Start of RECORDS TO PROCESS
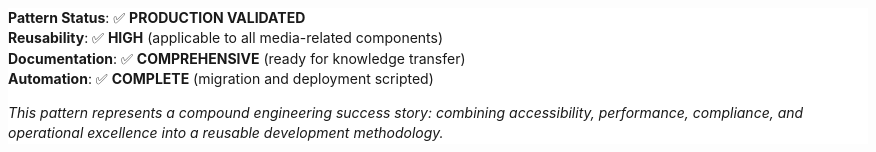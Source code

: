 
**Pattern Status**: ✅ **PRODUCTION VALIDATED**  
**Reusability**: ✅ **HIGH** (applicable to all media-related components)  
**Documentation**: ✅ **COMPREHENSIVE** (ready for knowledge transfer)  
**Automation**: ✅ **COMPLETE** (migration and deployment scripted)

*This pattern represents a compound engineering success story: combining accessibility, performance, compliance, and operational excellence into a reusable development methodology.*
End of RECORDS TO PROCESS
◆ REQUIRED ACTION:
Please quote exactly the lines from the one containing "Status**: ✅ **PRODUCTION VALIDATED**" through the last line of the records above, both included, and nothing else.

◆ ANSWER TO THIS PROBLEM:
**Pattern Status**: ✅ **PRODUCTION VALIDATED**  
**Reusability**: ✅ **HIGH** (applicable to all media-related components)  
**Documentation**: ✅ **COMPREHENSIVE** (ready for knowledge transfer)  
**Automation**: ✅ **COMPLETE** (migration and deployment scripted)

*This pattern represents a compound engineering success story: combining accessibility, performance, compliance, and operational excellence into a reusable development methodology.*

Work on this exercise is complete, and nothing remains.